[DATA TO USE]

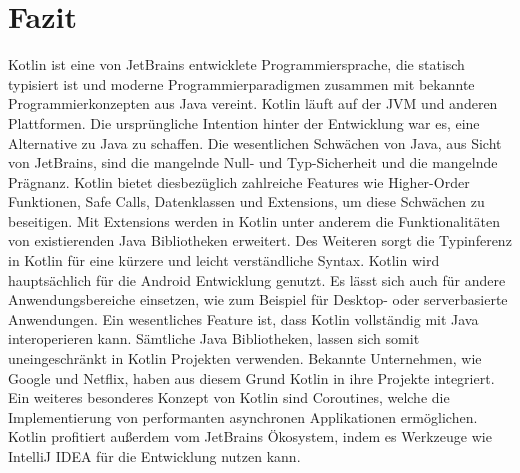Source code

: \documentclass{article}
\begin{document}
\section{Fazit}
Kotlin ist eine von JetBrains entwicklete Programmiersprache, die statisch typisiert ist und moderne Programmierparadigmen zusammen mit bekannte Programmierkonzepten aus Java vereint. Kotlin läuft auf der JVM und anderen Plattformen. Die ursprüngliche Intention hinter der Entwicklung war es, eine Alternative zu Java zu schaffen. Die wesentlichen Schwächen von Java, aus Sicht von JetBrains, sind die mangelnde Null- und Typ-Sicherheit und die mangelnde Prägnanz. Kotlin bietet diesbezüglich zahlreiche Features wie Higher-Order Funktionen, Safe Calls, Datenklassen und Extensions, um diese Schwächen zu beseitigen. Mit Extensions werden in Kotlin unter anderem die Funktionalitäten von existierenden Java Bibliotheken erweitert. Des Weiteren sorgt die Typinferenz in Kotlin für eine kürzere und leicht verständliche Syntax. Kotlin wird hauptsächlich für die Android Entwicklung genutzt. Es lässt sich auch für andere Anwendungsbereiche einsetzen, wie zum Beispiel für Desktop- oder serverbasierte Anwendungen. Ein wesentliches Feature ist, dass Kotlin vollständig mit Java interoperieren kann. Sämtliche Java Bibliotheken, lassen sich somit uneingeschränkt in Kotlin Projekten verwenden. Bekannte Unternehmen, wie Google und Netflix, haben aus diesem Grund Kotlin in ihre Projekte integriert. Ein weiteres besonderes Konzept von Kotlin sind Coroutines, welche die Implementierung von performanten asynchronen Applikationen ermöglichen. Kotlin profitiert außerdem vom JetBrains Ökosystem, indem es Werkzeuge wie IntelliJ IDEA für die Entwicklung nutzen kann.



\end{document}
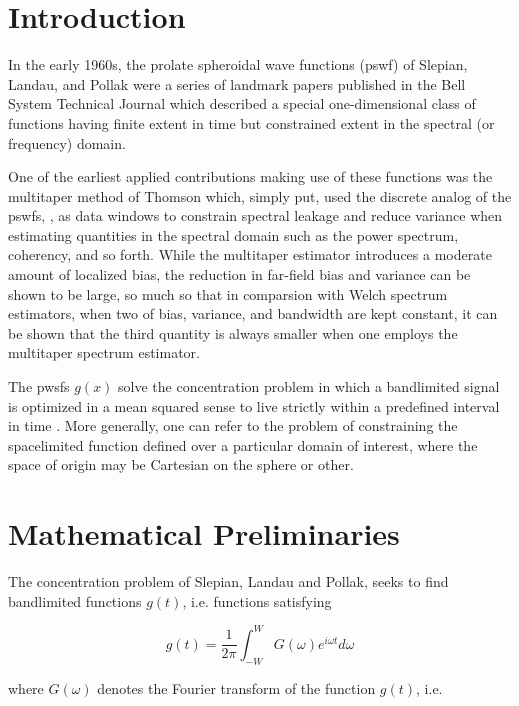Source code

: \documentclass[preprint,12pt]{elsarticle}
\begin{document}


\section{Introduction}
In the early 1960s, the prolate spheroidal wave functions (pswf) of Slepian, Landau, and Pollak \cite{pswf1,pswf2,pswf3,pswf4} were a series of landmark papers published
in the Bell System Technical Journal which described a special one-dimensional class of functions 
having finite extent in time but constrained extent in the spectral (or frequency) domain. 

One of the earliest applied contributions making use of these functions was the multitaper method of Thomson \cite{T82, pw93} which, 
simply put, used the discrete analog of the pswfs, \cite{S78}, as data windows to constrain spectral leakage and reduce variance when estimating quantities in the spectral domain such as the power spectrum, coherency, and so forth. While the multitaper estimator introduces a moderate amount of localized bias, the reduction in far-field bias and variance can be shown to be large, so much so that in comparsion with Welch spectrum estimators, when two of bias, variance, and bandwidth are kept constant, it can be shown \cite{bronez92} that the third quantity is always smaller when one employs the multitaper spectrum estimator. 

The pwsfs $g(x)$ solve the concentration problem in which a bandlimited signal is optimized in a mean squared sense to live strictly within a predefined interval in time \cite{slepian83}. More generally, one can refer to the problem of constraining the spacelimited function defined over a particular domain of interest, where the space of origin may be Cartesian \cite{simons2011} on the sphere \cite{simons2006} or other. 

\section{Mathematical Preliminaries}

The concentration problem of Slepian, Landau and Pollak, seeks to find bandlimited functions
$g(t)$, i.e. functions satisfying 

\begin{equation} g(t) = \frac{1}{2 \pi} \int_{-W}^{W} G(\omega) e^{i\omega t} d\omega \end{equation}

where $G(\omega)$ denotes the Fourier transform of the function $g(t)$, i.e.
\end{document}
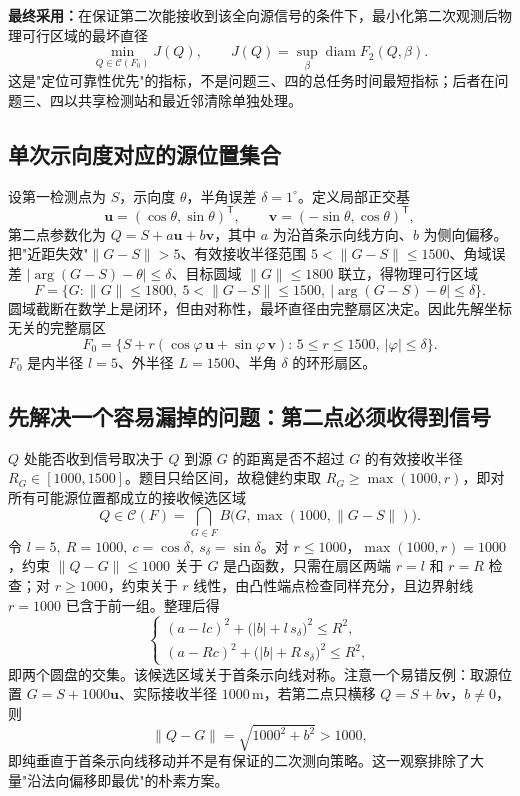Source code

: \documentclass[12pt,a4paper]{ctexart}
\newcommand{\diam}{\operatorname{diam}}
\begin{document}
\noindent\textbf{最终采用：}在保证第二次能接收到该全向源信号的条件下，最小化第二次观测后物理可行区域的最坏直径
\[
 \min_{Q\in\mathcal C(F_0)} J(Q),\qquad
 J(Q)=\sup_{\beta}\diam F_2(Q,\beta).
\]
这是"定位可靠性优先"的指标，不是问题三、四的总任务时间最短指标；后者在问题三、四以共享检测站和最近邻清除单独处理。

\subsection{单次示向度对应的源位置集合}
\label{sec:q2-F0}
设第一检测点为 $S$，示向度 $\theta$，半角误差 $\delta=1^\circ$。定义局部正交基
\begin{equation}
 \bm u=(\cos\theta,\sin\theta)^{\mathsf T},\qquad
 \bm v=(-\sin\theta,\cos\theta)^{\mathsf T},
\end{equation}
第二点参数化为 $Q=S+a\bm u+b\bm v$，其中 $a$ 为沿首条示向线方向、$b$ 为侧向偏移。把"近距失效"$\|G-S\|>5$、有效接收半径范围 $5<\|G-S\|\le1500$、角域误差 $|\arg(G-S)-\theta|\le\delta$、目标圆域 $\|G\|\le1800$ 联立，得物理可行区域
\begin{equation}
 F=\bigl\{G:\|G\|\le1800,\ 5<\|G-S\|\le1500,\ |\arg(G-S)-\theta|\le\delta\bigr\}.
\end{equation}
圆域截断在数学上是闭环，但由对称性，最坏直径由完整扇区决定。因此先解坐标无关的完整扇区
\begin{equation}
 F_0=\bigl\{S+r(\cos\varphi\,\bm u+\sin\varphi\,\bm v):\,5\le r\le1500,\ |\varphi|\le\delta\bigr\}.
 \label{eq:F0}
\end{equation}
$F_0$ 是内半径 $l=5$、外半径 $L=1500$、半角 $\delta$ 的环形扇区。

\subsection{先解决一个容易漏掉的问题：第二点必须收得到信号}
\label{sec:q2-reception}
$Q$ 处能否收到信号取决于 $Q$ 到源 $G$ 的距离是否不超过 $G$ 的有效接收半径 $R_G\in[1000,1500]$。题目只给区间，故稳健约束取 $R_G\ge\max(1000,r)$，即对所有可能源位置都成立的接收候选区域
\begin{equation}
 Q\in\mathcal C(F)=\bigcap_{G\in F} B\bigl(G,\max(1000,\|G-S\|)\bigr).
 \label{eq:C-F}
\end{equation}
令 $l=5,\ R=1000,\ c=\cos\delta,\ s_\delta=\sin\delta$。对 $r\le1000$，$\max(1000,r)=1000$，约束 $\|Q-G\|\le1000$ 关于 $G$ 是凸函数，只需在扇区两端 $r=l$ 和 $r=R$ 检查；对 $r\ge1000$，约束关于 $r$ 线性，由凸性端点检查同样充分，且边界射线 $r=1000$ 已含于前一组。整理后得
\begin{equation}
 \boxed{\;
 \begin{cases}
 (a-lc)^2+\bigl(|b|+l\,s_\delta\bigr)^2\le R^2,\\[2pt]
 (a-Rc)^2+\bigl(|b|+R\,s_\delta\bigr)^2\le R^2,
 \end{cases}\;}
 \label{eq:reception-system}
\end{equation}
即两个圆盘的交集。该候选区域关于首条示向线对称。注意一个易错反例：取源位置 $G=S+1000\bm u$、实际接收半径 $1000\,\mathrm{m}$，若第二点只横移 $Q=S+b\bm v$，$b\ne0$，则
\[
 \|Q-G\|=\sqrt{1000^2+b^2}>1000,
\]
即纯垂直于首条示向线移动并不是有保证的二次测向策略。这一观察排除了大量"沿法向偏移即最优"的朴素方案。
\end{document}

[/DATA TO USE]

## WORK REQUIRED:
Please print the entries above exactly. Skip every picture.

## ANSWER TO THIS PROBLEM:
Source code

: \documentclass{article}
\begin{document}
\section{Fazit}
Kotlin ist eine von JetBrains entwicklete Programmiersprache, die statisch typisiert ist und moderne Programmierparadigmen zusammen mit bekannte Programmierkonzepten aus Java vereint. Kotlin läuft auf der JVM und anderen Plattformen. Die ursprüngliche Intention hinter der Entwicklung war es, eine Alternative zu Java zu schaffen. Die wesentlichen Schwächen von Java, aus Sicht von JetBrains, sind die mangelnde Null- und Typ-Sicherheit und die mangelnde Prägnanz. Kotlin bietet diesbezüglich zahlreiche Features wie Higher-Order Funktionen, Safe Calls, Datenklassen und Extensions, um diese Schwächen zu beseitigen. Mit Extensions werden in Kotlin unter anderem die Funktionalitäten von existierenden Java Bibliotheken erweitert. Des Weiteren sorgt die Typinferenz in Kotlin für eine kürzere und leicht verständliche Syntax. Kotlin wird hauptsächlich für die Android Entwicklung genutzt. Es lässt sich auch für andere Anwendungsbereiche einsetzen, wie zum Beispiel für Desktop- oder serverbasierte Anwendungen. Ein wesentliches Feature ist, dass Kotlin vollständig mit Java interoperieren kann. Sämtliche Java Bibliotheken, lassen sich somit uneingeschränkt in Kotlin Projekten verwenden. Bekannte Unternehmen, wie Google und Netflix, haben aus diesem Grund Kotlin in ihre Projekte integriert. Ein weiteres besonderes Konzept von Kotlin sind Coroutines, welche die Implementierung von performanten asynchronen Applikationen ermöglichen. Kotlin profitiert außerdem vom JetBrains Ökosystem, indem es Werkzeuge wie IntelliJ IDEA für die Entwicklung nutzen kann.



\end{document}
Source code

: \documentclass[preprint,12pt]{elsarticle}
\begin{document}


\section{Introduction}
In the early 1960s, the prolate spheroidal wave functions (pswf) of Slepian, Landau, and Pollak \cite{pswf1,pswf2,pswf3,pswf4} were a series of landmark papers published
in the Bell System Technical Journal which described a special one-dimensional class of functions 
having finite extent in time but constrained extent in the spectral (or frequency) domain. 

One of the earliest applied contributions making use of these functions was the multitaper method of Thomson \cite{T82, pw93} which, 
simply put, used the discrete analog of the pswfs, \cite{S78}, as data windows to constrain spectral leakage and reduce variance when estimating quantities in the spectral domain such as the power spectrum, coherency, and so forth. While the multitaper estimator introduces a moderate amount of localized bias, the reduction in far-field bias and variance can be shown to be large, so much so that in comparsion with Welch spectrum estimators, when two of bias, variance, and bandwidth are kept constant, it can be shown \cite{bronez92} that the third quantity is always smaller when one employs the multitaper spectrum estimator. 

The pwsfs $g(x)$ solve the concentration problem in which a bandlimited signal is optimized in a mean squared sense to live strictly within a predefined interval in time \cite{slepian83}. More generally, one can refer to the problem of constraining the spacelimited function defined over a particular domain of interest, where the space of origin may be Cartesian \cite{simons2011} on the sphere \cite{simons2006} or other. 

\section{Mathematical Preliminaries}

The concentration problem of Slepian, Landau and Pollak, seeks to find bandlimited functions
$g(t)$, i.e. functions satisfying 

\begin{equation} g(t) = \frac{1}{2 \pi} \int_{-W}^{W} G(\omega) e^{i\omega t} d\omega \end{equation}

where $G(\omega)$ denotes the Fourier transform of the function $g(t)$, i.e.
\end{document}
Source code

: \documentclass[12pt,a4paper]{ctexart}
\newcommand{\diam}{\operatorname{diam}}
\begin{document}
\noindent\textbf{最终采用：}在保证第二次能接收到该全向源信号的条件下，最小化第二次观测后物理可行区域的最坏直径
\[
 \min_{Q\in\mathcal C(F_0)} J(Q),\qquad
 J(Q)=\sup_{\beta}\diam F_2(Q,\beta).
\]
这是"定位可靠性优先"的指标，不是问题三、四的总任务时间最短指标；后者在问题三、四以共享检测站和最近邻清除单独处理。

\subsection{单次示向度对应的源位置集合}
\label{sec:q2-F0}
设第一检测点为 $S$，示向度 $\theta$，半角误差 $\delta=1^\circ$。定义局部正交基
\begin{equation}
 \bm u=(\cos\theta,\sin\theta)^{\mathsf T},\qquad
 \bm v=(-\sin\theta,\cos\theta)^{\mathsf T},
\end{equation}
第二点参数化为 $Q=S+a\bm u+b\bm v$，其中 $a$ 为沿首条示向线方向、$b$ 为侧向偏移。把"近距失效"$\|G-S\|>5$、有效接收半径范围 $5<\|G-S\|\le1500$、角域误差 $|\arg(G-S)-\theta|\le\delta$、目标圆域 $\|G\|\le1800$ 联立，得物理可行区域
\begin{equation}
 F=\bigl\{G:\|G\|\le1800,\ 5<\|G-S\|\le1500,\ |\arg(G-S)-\theta|\le\delta\bigr\}.
\end{equation}
圆域截断在数学上是闭环，但由对称性，最坏直径由完整扇区决定。因此先解坐标无关的完整扇区
\begin{equation}
 F_0=\bigl\{S+r(\cos\varphi\,\bm u+\sin\varphi\,\bm v):\,5\le r\le1500,\ |\varphi|\le\delta\bigr\}.
 \label{eq:F0}
\end{equation}
$F_0$ 是内半径 $l=5$、外半径 $L=1500$、半角 $\delta$ 的环形扇区。

\subsection{先解决一个容易漏掉的问题：第二点必须收得到信号}
\label{sec:q2-reception}
$Q$ 处能否收到信号取决于 $Q$ 到源 $G$ 的距离是否不超过 $G$ 的有效接收半径 $R_G\in[1000,1500]$。题目只给区间，故稳健约束取 $R_G\ge\max(1000,r)$，即对所有可能源位置都成立的接收候选区域
\begin{equation}
 Q\in\mathcal C(F)=\bigcap_{G\in F} B\bigl(G,\max(1000,\|G-S\|)\bigr).
 \label{eq:C-F}
\end{equation}
令 $l=5,\ R=1000,\ c=\cos\delta,\ s_\delta=\sin\delta$。对 $r\le1000$，$\max(1000,r)=1000$，约束 $\|Q-G\|\le1000$ 关于 $G$ 是凸函数，只需在扇区两端 $r=l$ 和 $r=R$ 检查；对 $r\ge1000$，约束关于 $r$ 线性，由凸性端点检查同样充分，且边界射线 $r=1000$ 已含于前一组。整理后得
\begin{equation}
 \boxed{\;
 \begin{cases}
 (a-lc)^2+\bigl(|b|+l\,s_\delta\bigr)^2\le R^2,\\[2pt]
 (a-Rc)^2+\bigl(|b|+R\,s_\delta\bigr)^2\le R^2,
 \end{cases}\;}
 \label{eq:reception-system}
\end{equation}
即两个圆盘的交集。该候选区域关于首条示向线对称。注意一个易错反例：取源位置 $G=S+1000\bm u$、实际接收半径 $1000\,\mathrm{m}$，若第二点只横移 $Q=S+b\bm v$，$b\ne0$，则
\[
 \|Q-G\|=\sqrt{1000^2+b^2}>1000,
\]
即纯垂直于首条示向线移动并不是有保证的二次测向策略。这一观察排除了大量"沿法向偏移即最优"的朴素方案。
\end{document}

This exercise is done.